RiNo dance club, Beacon, uses chicken NFTs for VIP access

Beacon’s NFT for VIP members is an image of one of Nocifera’s chickens with a disco ball. (Provided by Beacon)

Mario Nocifera wants to put the VIP into NFTs.

With the rising popularity of NFTs, or digital assets that cannot be replicated and represent real-world objects like art, music, in-game items and videos, many people have questioned why a picture of apes sold for tens of millions of dollars coupled with headlines about million-dollar hacks of NFT projects.

But Nocifera, the owner of local dance club Beacon at 2854 Larimer St. in RiNo, told BusinessDen that his new NFT program has some real-world value.

“I’m into crypto and a big believer in the technology. I wanted to allow others to get into it without the need to invest in crypto or buy Bitcoin and without that ‘Oh my God’ factor, since people get overwhelmed if they’re not used to working with crypto,” Nocifera said.

In June, Nocifera launched a VIP membership program for Beacon using NFTs. He’s selling 50 NFTs, which are various pictures of a chicken with a disco ball, for $500 each. Nocifera started promoting the VIP NFT program by word-of-mouth in June. He said he has sold 16 out of 50 so far.
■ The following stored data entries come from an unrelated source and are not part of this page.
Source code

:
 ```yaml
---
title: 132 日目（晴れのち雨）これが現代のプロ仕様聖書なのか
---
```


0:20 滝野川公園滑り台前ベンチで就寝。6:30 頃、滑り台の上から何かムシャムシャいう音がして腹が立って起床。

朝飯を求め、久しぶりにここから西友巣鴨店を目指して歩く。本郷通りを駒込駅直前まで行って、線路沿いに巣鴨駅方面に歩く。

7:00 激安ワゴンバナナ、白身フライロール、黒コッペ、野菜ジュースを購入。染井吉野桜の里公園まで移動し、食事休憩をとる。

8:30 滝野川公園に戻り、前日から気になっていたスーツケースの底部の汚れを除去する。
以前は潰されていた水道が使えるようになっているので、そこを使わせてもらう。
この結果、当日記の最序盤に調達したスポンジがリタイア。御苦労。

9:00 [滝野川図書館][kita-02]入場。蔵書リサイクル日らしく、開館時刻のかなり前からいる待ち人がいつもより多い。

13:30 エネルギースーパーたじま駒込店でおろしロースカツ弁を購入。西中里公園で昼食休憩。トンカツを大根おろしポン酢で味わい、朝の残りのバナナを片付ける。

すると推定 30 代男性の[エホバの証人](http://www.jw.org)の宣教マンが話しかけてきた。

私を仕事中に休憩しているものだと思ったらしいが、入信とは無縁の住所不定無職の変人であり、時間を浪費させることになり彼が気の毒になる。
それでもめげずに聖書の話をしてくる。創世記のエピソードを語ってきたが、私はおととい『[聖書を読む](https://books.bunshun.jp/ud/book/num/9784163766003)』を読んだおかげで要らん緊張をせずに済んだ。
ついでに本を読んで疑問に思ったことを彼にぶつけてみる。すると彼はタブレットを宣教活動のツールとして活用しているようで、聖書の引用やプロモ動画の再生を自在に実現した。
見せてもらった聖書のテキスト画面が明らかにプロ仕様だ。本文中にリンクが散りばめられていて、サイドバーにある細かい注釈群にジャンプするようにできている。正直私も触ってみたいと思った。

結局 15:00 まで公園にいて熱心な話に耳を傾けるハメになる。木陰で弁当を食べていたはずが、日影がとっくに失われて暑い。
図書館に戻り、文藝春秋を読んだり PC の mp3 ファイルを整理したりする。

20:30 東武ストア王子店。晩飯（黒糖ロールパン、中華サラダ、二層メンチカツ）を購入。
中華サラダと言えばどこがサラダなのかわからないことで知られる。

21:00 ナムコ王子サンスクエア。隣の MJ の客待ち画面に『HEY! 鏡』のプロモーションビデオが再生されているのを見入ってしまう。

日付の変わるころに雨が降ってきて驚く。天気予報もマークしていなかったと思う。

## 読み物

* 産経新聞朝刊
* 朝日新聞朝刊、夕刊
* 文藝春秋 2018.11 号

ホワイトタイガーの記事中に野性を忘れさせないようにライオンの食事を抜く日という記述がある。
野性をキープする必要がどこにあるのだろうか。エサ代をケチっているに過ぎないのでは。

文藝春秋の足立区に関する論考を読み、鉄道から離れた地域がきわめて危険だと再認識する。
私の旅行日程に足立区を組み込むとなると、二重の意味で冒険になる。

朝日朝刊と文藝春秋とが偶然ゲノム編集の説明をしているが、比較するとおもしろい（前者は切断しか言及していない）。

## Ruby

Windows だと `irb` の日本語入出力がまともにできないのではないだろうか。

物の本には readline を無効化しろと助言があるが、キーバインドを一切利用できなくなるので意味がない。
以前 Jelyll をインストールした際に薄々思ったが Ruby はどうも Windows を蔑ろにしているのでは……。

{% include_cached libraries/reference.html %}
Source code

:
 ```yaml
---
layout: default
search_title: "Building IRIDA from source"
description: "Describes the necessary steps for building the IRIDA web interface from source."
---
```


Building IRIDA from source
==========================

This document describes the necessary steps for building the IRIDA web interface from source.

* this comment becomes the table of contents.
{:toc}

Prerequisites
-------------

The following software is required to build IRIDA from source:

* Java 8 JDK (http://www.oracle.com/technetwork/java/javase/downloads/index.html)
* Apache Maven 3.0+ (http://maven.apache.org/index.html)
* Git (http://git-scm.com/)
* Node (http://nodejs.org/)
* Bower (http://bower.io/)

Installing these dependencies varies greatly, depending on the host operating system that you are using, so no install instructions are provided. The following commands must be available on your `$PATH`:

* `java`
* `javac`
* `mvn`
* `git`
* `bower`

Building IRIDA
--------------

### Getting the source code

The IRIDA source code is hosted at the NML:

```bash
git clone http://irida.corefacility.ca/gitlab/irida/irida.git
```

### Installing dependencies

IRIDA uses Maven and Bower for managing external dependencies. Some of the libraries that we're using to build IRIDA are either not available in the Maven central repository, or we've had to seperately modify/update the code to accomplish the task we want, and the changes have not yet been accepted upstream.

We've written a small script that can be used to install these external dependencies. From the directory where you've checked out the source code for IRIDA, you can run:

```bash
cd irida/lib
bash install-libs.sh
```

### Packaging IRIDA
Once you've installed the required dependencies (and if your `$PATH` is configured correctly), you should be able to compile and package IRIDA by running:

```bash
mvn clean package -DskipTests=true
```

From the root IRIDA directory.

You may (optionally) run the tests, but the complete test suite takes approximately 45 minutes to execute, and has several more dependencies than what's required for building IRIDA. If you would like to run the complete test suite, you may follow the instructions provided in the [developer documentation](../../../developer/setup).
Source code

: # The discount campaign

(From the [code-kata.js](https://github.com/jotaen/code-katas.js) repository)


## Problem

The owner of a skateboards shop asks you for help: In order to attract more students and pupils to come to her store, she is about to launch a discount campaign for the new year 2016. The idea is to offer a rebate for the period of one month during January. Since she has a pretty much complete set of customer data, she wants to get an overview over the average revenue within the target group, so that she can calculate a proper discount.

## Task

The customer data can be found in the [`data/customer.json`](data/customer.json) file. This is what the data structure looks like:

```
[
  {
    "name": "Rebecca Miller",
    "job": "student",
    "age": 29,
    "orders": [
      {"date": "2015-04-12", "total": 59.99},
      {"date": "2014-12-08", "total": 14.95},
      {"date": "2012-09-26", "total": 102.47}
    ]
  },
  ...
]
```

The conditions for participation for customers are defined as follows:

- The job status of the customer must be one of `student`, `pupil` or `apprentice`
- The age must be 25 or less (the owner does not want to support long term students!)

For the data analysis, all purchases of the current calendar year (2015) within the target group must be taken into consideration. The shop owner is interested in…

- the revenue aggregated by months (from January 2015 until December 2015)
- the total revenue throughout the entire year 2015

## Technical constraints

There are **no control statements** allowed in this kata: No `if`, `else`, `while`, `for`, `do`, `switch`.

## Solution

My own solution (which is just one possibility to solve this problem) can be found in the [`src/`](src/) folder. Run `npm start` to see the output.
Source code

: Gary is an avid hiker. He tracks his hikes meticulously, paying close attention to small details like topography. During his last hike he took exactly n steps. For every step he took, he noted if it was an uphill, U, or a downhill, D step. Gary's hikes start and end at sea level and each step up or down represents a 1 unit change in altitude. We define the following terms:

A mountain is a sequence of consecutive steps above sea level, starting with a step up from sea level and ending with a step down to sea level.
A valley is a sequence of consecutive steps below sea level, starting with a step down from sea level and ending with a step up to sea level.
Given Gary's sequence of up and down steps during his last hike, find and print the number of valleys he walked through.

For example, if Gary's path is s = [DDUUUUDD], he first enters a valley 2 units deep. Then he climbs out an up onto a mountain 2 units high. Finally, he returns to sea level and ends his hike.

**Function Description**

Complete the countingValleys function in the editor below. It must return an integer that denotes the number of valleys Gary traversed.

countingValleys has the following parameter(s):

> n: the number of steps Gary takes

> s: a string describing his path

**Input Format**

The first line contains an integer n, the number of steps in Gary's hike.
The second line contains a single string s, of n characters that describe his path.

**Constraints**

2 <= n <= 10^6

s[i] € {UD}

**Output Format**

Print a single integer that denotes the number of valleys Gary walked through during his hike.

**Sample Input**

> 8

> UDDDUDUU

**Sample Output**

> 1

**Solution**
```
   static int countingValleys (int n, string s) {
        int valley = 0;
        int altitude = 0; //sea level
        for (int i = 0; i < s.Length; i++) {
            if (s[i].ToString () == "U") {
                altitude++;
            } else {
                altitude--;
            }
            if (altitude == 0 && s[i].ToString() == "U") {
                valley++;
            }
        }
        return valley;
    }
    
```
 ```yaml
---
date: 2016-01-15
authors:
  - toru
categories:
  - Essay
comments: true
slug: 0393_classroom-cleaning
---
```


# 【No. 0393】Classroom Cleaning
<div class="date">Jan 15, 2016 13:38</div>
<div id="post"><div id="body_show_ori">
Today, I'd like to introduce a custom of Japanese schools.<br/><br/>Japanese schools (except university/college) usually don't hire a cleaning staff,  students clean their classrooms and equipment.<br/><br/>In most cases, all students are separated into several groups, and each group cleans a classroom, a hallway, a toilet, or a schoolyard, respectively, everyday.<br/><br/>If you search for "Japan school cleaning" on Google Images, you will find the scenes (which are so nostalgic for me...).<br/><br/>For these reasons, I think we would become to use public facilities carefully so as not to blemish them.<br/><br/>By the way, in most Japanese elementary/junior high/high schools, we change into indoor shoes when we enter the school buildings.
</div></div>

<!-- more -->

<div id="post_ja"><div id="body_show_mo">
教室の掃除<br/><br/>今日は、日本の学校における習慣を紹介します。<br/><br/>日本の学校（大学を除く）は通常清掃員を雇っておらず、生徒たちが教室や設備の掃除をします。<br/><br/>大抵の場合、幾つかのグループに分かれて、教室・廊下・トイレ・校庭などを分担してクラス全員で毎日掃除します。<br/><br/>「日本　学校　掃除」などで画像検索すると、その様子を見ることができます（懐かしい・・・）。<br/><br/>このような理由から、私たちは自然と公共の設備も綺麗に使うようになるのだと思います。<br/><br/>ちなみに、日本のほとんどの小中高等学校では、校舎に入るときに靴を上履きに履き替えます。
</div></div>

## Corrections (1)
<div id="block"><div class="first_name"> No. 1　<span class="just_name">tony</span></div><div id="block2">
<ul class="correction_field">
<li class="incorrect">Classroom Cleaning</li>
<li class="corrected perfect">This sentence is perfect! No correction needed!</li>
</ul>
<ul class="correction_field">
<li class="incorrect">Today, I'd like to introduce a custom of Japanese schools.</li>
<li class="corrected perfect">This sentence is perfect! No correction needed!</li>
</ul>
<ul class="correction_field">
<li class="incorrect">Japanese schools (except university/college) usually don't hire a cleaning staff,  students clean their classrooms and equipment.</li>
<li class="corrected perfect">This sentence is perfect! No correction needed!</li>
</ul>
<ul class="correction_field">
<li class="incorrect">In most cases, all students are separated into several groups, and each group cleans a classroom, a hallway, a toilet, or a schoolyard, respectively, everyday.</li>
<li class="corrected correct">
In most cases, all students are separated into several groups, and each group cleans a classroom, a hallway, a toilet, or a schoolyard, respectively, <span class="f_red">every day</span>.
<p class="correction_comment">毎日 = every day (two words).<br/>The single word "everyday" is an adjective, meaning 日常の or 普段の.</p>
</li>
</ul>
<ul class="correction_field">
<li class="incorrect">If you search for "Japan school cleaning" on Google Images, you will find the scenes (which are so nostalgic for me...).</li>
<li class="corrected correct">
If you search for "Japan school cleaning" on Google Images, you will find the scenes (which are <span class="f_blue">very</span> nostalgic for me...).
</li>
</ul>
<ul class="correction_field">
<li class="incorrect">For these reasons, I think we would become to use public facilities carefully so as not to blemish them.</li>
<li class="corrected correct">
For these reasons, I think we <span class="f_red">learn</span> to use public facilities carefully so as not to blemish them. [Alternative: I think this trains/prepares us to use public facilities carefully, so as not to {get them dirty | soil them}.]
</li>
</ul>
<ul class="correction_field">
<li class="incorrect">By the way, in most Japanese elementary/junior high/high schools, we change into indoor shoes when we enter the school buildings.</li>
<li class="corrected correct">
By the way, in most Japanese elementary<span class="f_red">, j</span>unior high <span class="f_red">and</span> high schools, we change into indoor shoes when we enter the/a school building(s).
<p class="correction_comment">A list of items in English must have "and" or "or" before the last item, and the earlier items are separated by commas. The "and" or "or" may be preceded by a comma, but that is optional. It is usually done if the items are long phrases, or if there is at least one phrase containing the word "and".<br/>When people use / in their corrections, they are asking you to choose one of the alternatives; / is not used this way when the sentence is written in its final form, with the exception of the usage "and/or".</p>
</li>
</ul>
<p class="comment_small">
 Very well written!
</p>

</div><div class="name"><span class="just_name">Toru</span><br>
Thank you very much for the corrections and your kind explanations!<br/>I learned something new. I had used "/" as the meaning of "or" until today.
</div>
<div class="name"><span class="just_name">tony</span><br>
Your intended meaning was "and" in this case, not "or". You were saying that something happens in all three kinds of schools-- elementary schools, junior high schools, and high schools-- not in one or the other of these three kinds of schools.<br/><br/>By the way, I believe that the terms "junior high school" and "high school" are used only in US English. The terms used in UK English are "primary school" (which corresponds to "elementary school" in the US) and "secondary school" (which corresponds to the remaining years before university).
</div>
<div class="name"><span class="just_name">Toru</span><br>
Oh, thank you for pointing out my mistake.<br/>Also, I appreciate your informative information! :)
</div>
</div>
“We want to keep that number low to keep the integrity of the value,” Nocifera said. “Everyone that owns one comes all the time because that’s why they bought it. One guy that lives in Florida, who spends a quarter of his time here and is big into crypto, even bought one.”

Beacon NFT holders get a couple of perks.

When you come on a Friday night, you get to skip the line with a friend. Is your favorite famous DJ playing at the club? No need to pay the cover charge, which typically ranges from $5 to $100.

“We don’t want people to be afraid of our NFT because at the end of the (day), the chicken isn’t worth the money, it’s what it represents,” Nocifera said. “That’s why our platform is a tangible asset.”

Beacon, which Nocifera opened with his business partner Robert Champion in December, is a dance club and bar decorated with immersive art installations. The idea for an NFT was presented to the owner by one of the club’s local artists and performers, Brandon Theis.

Nocifera, 47, began buying crypto in 2019, but he didn’t own any NFTs, so Theis guided him through the process.

“We consider ourselves a hub for artists to network within their communities and draw inspiration from all mediums, which now includes digital art,” Nocifera said.

Before Nocifera opened Beacon, he built his own chicken coop and bought seven chickens, naming them each after a day of the week. He did a promotional photoshoot for Beacon with Wednesday the chicken with a disco ball, which later became the inspiration for the NFT.

Austin Foster, a local resident who works in the cannabis industry, frequents Beacon often and purchased a VIP NFT in June to get access to Nocifera.

“I was essentially buying into Mario because I feel like we can create a lot of good things together, and now he’s interested after spending $500 on an NFT,” Foster said. “I wanted to get involved in the dance club scene, and this was a good steppingstone because once you’re a part of the community, Mario introduces you to everyone.”

Foster, 29, said he’s used his NFT around seven times since purchasing it, and convinced a friend to buy one, too. His favorite perk is being able to skip the line, which is usually around 20 minutes long.

But he’s also suggested some additional perks to Nocifera, including member-only events, free drink tickets and a discounted VIP section.

“Not just anybody is going to spend $500 to skip the line,” Foster said. “People in that network could be substantial to each other for business endeavors. If you sell them with more incentives, they’ll sell out super quick because right now people are fine waiting for 20 minutes.”